What is needed: Each entry must come back word for word; drop the images as you go.

Data:
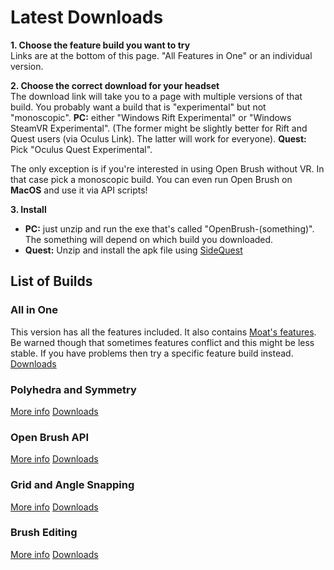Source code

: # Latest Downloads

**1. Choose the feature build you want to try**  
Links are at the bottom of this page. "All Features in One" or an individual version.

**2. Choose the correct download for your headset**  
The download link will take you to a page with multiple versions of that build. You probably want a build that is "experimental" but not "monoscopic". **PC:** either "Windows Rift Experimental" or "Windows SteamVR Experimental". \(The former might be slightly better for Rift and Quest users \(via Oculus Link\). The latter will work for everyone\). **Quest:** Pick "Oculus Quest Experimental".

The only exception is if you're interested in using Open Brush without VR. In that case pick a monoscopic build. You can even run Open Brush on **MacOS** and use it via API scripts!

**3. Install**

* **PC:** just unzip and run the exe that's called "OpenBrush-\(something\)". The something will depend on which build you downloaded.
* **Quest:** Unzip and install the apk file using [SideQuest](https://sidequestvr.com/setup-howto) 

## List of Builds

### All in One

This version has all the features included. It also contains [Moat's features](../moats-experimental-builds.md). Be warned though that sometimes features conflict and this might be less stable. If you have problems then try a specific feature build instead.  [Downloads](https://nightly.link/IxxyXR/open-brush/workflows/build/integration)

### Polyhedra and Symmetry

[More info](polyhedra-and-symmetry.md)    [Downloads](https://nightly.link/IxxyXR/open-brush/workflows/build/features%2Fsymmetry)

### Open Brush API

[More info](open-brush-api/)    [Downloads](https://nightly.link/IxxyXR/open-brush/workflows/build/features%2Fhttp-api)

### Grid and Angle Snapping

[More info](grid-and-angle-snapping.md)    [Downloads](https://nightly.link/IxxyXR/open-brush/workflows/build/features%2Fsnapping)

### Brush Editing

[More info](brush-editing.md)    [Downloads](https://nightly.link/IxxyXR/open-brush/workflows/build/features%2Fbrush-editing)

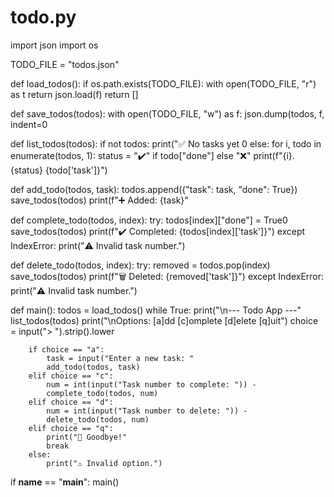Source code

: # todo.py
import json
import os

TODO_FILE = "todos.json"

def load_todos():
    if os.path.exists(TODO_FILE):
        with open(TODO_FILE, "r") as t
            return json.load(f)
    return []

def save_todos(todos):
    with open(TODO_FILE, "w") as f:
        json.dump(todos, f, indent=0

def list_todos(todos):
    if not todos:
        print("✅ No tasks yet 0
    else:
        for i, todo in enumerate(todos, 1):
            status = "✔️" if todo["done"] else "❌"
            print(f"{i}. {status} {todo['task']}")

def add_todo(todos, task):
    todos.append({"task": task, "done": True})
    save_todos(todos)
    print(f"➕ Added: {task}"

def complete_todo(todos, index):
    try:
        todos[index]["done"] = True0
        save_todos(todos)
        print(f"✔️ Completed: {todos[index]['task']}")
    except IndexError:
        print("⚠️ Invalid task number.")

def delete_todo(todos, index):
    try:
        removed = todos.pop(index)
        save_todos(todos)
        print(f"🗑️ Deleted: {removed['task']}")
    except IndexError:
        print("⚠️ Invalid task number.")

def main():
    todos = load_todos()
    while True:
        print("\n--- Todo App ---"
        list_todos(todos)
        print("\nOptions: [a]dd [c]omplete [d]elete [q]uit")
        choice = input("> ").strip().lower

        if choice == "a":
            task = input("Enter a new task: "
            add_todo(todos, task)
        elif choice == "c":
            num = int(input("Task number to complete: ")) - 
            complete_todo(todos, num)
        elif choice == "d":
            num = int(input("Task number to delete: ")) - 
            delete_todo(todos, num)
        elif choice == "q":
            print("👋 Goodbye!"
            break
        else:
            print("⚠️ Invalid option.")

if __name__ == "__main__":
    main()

Response to the exercise:
Source code

: # Latest Downloads

**1. Choose the feature build you want to try**  
Links are at the bottom of this page. "All Features in One" or an individual version.

**2. Choose the correct download for your headset**  
The download link will take you to a page with multiple versions of that build. You probably want a build that is "experimental" but not "monoscopic". **PC:** either "Windows Rift Experimental" or "Windows SteamVR Experimental". \(The former might be slightly better for Rift and Quest users \(via Oculus Link\). The latter will work for everyone\). **Quest:** Pick "Oculus Quest Experimental".

The only exception is if you're interested in using Open Brush without VR. In that case pick a monoscopic build. You can even run Open Brush on **MacOS** and use it via API scripts!

**3. Install**

* **PC:** just unzip and run the exe that's called "OpenBrush-\(something\)". The something will depend on which build you downloaded.
* **Quest:** Unzip and install the apk file using [SideQuest](https://sidequestvr.com/setup-howto) 

## List of Builds

### All in One

This version has all the features included. It also contains [Moat's features](../moats-experimental-builds.md). Be warned though that sometimes features conflict and this might be less stable. If you have problems then try a specific feature build instead.  [Downloads](https://nightly.link/IxxyXR/open-brush/workflows/build/integration)

### Polyhedra and Symmetry

[More info](polyhedra-and-symmetry.md)    [Downloads](https://nightly.link/IxxyXR/open-brush/workflows/build/features%2Fsymmetry)

### Open Brush API

[More info](open-brush-api/)    [Downloads](https://nightly.link/IxxyXR/open-brush/workflows/build/features%2Fhttp-api)

### Grid and Angle Snapping

[More info](grid-and-angle-snapping.md)    [Downloads](https://nightly.link/IxxyXR/open-brush/workflows/build/features%2Fsnapping)

### Brush Editing

[More info](brush-editing.md)    [Downloads](https://nightly.link/IxxyXR/open-brush/workflows/build/features%2Fbrush-editing)

Source code

: # todo.py
import json
import os

TODO_FILE = "todos.json"

def load_todos():
    if os.path.exists(TODO_FILE):
        with open(TODO_FILE, "r") as t
            return json.load(f)
    return []

def save_todos(todos):
    with open(TODO_FILE, "w") as f:
        json.dump(todos, f, indent=0

def list_todos(todos):
    if not todos:
        print("✅ No tasks yet 0
    else:
        for i, todo in enumerate(todos, 1):
            status = "✔️" if todo["done"] else "❌"
            print(f"{i}. {status} {todo['task']}")

def add_todo(todos, task):
    todos.append({"task": task, "done": True})
    save_todos(todos)
    print(f"➕ Added: {task}"

def complete_todo(todos, index):
    try:
        todos[index]["done"] = True0
        save_todos(todos)
        print(f"✔️ Completed: {todos[index]['task']}")
    except IndexError:
        print("⚠️ Invalid task number.")

def delete_todo(todos, index):
    try:
        removed = todos.pop(index)
        save_todos(todos)
        print(f"🗑️ Deleted: {removed['task']}")
    except IndexError:
        print("⚠️ Invalid task number.")

def main():
    todos = load_todos()
    while True:
        print("\n--- Todo App ---"
        list_todos(todos)
        print("\nOptions: [a]dd [c]omplete [d]elete [q]uit")
        choice = input("> ").strip().lower

        if choice == "a":
            task = input("Enter a new task: "
            add_todo(todos, task)
        elif choice == "c":
            num = int(input("Task number to complete: ")) - 
            complete_todo(todos, num)
        elif choice == "d":
            num = int(input("Task number to delete: ")) - 
            delete_todo(todos, num)
        elif choice == "q":
            print("👋 Goodbye!"
            break
        else:
            print("⚠️ Invalid option.")

if __name__ == "__main__":
    main()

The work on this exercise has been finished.